Forcément, j’ai un peu déconné. Je me trompais de cible. Logique. Qu’est-ce que j’ai pu dessouder comme RMIstes, SMICards, clodos, Arabes, homos, vieillards atteints d’Alzheimer, cancéreux, Juifs, fonctionnaires, avorteurs… Je sais pas trop, je fais toujours ça dans un état second. J’ai jamais aucun souvenir de l’acte en lui-même, mais je me reconnais toujours dans la rubrique faits-divers.
Sensation étrange, d’ailleurs. En définitive, je suis un serial killer qui s’ignore. Je sais même pas si j’éprouve du plaisir à tuer. En fait, si plaisir il y a, il n’apparaît qu’à la lecture de mes exploits, le lendemain, dans la gazette locale. Je souris toujours un peu connement, comme si je retrouvais avec tendresse la trace d’un vieil ami oublié. Parfois, j’ai les yeux qui se mouillent. Parfois, je regrette. Pas souvent.
En général, je me sens orgueilleux, fier de ce jumeau qui vit dans l’ombre. Je l’encourage pas vraiment, mais je suppose que mon admiration suffit à le motiver. Je suis mon propre prétexte, en quelque sorte.
Évidemment, quand j’ai compris que j’étais un tueur en série, je me suis un peu renseigné sur le sujet. Le seul truc qui colle pas des masses à la définition standard, c’est le mode opératoire. Apparemment, j’en change tout le temps : attaques à l’arme blanche relativement variées, passages à tabacs des plus brutaux, pyromanie galopante, simulations d’accidents de tout type. Bref, je trouve que mon alter ego est un peu négligent sur ce point. En attendant, tout ça me conforte dans l’idée que je suis un être unique et exceptionnel. L’un dans l’autre…
Au bout de quelques temps, j’ai commencé à percevoir des fragments de réalité dont je soupçonnais même pas l’existence. Éplucher les journaux revient à éplucher le réel. Et sous la peau, encore une autre peau. L’expérience montre que ça peut durer très longtemps. Honnêtement, je sais pas si y a un noyau. Toujours est-il qu’à chaque nouvelle épluchure, la nature de mes cibles a changé. J’ai commencé par ceux que j’appelais à l’époque les « parasites sociaux ». Je me suis repenti pour me rabattre ensuite sur leurs principaux détracteurs : les petits commerçants, les petits artisans, les petits patrons, les petits flics, les petits cons et les petits chefs. L’électorat traditionnel du FN, en quelque sorte. J’avais été un tueur d’extrême-droite. Je suis resté un tueur mais je suis passé à l’autre extrême.

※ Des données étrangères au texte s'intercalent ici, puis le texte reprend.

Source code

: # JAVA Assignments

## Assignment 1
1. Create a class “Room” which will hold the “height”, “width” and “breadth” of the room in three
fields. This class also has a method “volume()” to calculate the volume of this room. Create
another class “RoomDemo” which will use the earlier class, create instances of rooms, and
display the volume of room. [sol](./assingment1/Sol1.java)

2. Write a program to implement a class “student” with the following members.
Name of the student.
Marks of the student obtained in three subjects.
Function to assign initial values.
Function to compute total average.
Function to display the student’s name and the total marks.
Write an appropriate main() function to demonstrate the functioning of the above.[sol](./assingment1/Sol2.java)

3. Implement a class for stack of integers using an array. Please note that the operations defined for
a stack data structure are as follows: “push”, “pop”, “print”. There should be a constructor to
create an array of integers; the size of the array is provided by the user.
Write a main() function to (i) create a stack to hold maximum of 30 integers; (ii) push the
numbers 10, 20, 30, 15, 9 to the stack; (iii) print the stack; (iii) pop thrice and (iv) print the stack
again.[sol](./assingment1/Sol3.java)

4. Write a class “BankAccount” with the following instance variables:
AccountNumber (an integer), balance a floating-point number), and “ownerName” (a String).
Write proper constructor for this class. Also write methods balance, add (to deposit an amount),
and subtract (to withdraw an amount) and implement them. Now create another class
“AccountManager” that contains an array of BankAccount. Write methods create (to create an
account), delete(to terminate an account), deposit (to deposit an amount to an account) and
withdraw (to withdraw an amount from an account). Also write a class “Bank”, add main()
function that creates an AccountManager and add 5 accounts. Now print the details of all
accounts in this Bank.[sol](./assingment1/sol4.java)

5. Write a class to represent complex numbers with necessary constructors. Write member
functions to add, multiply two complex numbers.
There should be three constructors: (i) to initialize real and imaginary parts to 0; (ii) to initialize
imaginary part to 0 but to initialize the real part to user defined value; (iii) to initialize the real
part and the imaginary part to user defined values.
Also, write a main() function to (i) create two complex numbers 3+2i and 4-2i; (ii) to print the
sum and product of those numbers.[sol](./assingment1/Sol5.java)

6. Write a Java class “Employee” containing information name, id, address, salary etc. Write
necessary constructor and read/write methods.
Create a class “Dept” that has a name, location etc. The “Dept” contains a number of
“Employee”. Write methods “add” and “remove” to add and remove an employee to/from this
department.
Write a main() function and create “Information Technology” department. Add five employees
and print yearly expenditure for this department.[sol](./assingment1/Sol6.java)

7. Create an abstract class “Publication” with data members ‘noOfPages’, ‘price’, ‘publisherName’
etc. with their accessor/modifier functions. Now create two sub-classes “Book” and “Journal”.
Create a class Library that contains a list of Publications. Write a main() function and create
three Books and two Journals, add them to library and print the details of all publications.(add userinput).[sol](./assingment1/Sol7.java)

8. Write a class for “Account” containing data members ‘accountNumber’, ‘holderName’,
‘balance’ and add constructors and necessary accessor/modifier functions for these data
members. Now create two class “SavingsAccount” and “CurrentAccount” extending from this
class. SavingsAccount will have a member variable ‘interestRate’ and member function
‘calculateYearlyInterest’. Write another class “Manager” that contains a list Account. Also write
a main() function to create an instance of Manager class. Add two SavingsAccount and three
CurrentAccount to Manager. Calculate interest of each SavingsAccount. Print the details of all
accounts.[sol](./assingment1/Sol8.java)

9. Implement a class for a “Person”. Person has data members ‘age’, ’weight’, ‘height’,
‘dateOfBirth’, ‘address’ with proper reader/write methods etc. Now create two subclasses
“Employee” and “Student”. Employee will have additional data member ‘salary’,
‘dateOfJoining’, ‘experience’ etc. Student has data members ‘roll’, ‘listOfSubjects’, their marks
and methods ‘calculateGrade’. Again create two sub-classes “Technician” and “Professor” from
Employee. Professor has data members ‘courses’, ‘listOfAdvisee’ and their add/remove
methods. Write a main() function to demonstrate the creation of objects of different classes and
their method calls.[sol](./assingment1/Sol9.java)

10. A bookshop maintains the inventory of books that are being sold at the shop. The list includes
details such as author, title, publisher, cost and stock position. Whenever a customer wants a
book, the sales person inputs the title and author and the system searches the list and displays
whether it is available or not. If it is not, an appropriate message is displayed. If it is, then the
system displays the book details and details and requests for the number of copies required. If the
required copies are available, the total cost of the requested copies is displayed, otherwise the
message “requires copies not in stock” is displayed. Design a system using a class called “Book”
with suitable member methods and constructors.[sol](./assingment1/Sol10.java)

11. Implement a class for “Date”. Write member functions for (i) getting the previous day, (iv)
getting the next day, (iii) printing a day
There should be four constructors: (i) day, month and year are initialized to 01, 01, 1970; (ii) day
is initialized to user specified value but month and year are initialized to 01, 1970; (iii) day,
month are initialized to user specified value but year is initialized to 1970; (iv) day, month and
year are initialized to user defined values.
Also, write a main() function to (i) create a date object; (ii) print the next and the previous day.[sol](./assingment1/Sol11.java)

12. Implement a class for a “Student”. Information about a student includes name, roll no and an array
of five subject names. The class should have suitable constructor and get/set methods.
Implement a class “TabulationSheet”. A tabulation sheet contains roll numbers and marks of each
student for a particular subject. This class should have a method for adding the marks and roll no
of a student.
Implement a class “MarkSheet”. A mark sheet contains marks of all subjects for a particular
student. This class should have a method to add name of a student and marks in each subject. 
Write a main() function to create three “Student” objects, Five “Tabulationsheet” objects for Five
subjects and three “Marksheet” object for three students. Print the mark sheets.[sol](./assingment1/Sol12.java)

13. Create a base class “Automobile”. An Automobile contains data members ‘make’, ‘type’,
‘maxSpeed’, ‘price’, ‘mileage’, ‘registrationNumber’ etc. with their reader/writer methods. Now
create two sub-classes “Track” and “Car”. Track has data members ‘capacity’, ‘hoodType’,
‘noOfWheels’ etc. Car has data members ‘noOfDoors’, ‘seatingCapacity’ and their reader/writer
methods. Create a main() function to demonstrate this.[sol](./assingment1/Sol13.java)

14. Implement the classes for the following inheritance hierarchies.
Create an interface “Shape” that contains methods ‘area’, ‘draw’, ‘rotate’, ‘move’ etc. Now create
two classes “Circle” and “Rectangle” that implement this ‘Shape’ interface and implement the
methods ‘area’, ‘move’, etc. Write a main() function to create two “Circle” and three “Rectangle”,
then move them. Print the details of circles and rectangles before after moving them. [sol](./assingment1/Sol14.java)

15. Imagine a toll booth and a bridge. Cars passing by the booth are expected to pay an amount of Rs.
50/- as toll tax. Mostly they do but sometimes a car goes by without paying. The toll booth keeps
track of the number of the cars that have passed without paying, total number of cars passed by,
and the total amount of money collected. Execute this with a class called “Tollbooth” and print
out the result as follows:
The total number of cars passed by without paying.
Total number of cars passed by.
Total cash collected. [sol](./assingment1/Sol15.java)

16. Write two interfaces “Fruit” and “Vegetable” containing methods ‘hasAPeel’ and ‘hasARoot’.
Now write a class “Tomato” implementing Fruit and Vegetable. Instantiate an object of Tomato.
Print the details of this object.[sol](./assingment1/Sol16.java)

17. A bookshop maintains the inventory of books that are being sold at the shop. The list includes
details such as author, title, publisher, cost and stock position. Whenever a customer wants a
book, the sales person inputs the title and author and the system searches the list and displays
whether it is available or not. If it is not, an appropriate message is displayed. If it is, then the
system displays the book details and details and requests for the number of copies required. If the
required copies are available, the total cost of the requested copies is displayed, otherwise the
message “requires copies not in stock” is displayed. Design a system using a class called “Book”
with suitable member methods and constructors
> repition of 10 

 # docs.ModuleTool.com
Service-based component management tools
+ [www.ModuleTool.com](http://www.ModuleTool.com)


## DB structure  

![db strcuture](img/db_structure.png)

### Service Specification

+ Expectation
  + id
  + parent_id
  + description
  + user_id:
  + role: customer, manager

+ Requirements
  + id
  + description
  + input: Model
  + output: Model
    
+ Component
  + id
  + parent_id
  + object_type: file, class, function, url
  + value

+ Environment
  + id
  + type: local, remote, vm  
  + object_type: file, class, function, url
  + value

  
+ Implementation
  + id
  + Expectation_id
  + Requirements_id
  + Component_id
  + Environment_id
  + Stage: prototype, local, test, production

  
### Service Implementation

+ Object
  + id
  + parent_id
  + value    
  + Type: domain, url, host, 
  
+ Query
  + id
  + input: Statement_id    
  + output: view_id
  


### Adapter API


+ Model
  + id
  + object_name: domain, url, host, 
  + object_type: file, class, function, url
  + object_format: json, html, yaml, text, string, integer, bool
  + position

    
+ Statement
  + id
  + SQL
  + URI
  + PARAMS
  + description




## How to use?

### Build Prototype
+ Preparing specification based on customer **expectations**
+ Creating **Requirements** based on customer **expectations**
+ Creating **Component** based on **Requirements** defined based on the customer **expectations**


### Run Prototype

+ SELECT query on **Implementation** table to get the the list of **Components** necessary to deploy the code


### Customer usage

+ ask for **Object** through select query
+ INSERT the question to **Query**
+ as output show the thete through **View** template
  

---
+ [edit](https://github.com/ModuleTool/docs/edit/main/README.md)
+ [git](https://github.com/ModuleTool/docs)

J’ai eu ma période anti-libérale, ma période star-system, une parenthèse agressivement athée et diverses passades. Je me souviens d’avoir lu, je sais plus dans quoi, plusieurs analyses alarmantes concernant la surpopulation mondiale et la hausse de la natalité. Pas la peine de faire un dessin : le temps de digérer l’info – un mois et demi facile – j’ai mis à mort une bonne vingtaine de nourrissons. J’ai pas trop de remords, vu que j’y croyais dur comme fer, mais j’aurais pu m’en passer.
Aujourd’hui, tout est clair. Je crois que j’ai atteint quelque chose qui se rapproche du noyau. Nous sommes le 21 mai 2007 et, bon, vous savez très bien de quoi les journaux ont parlé ces derniers temps.
J’ai dressé une liste noire. Le premier nom est celui de Nicolas Sarkozy. Je sais pas si je commencerai par lui, puisque je sais jamais rien. Mais tôt ou tard, je l’aurai comme les autres. Le plus drôle, c’est que je me rappellerai pas l’avoir tué. Je l’apprendrai dans les journaux, puis je passerai à autre chose.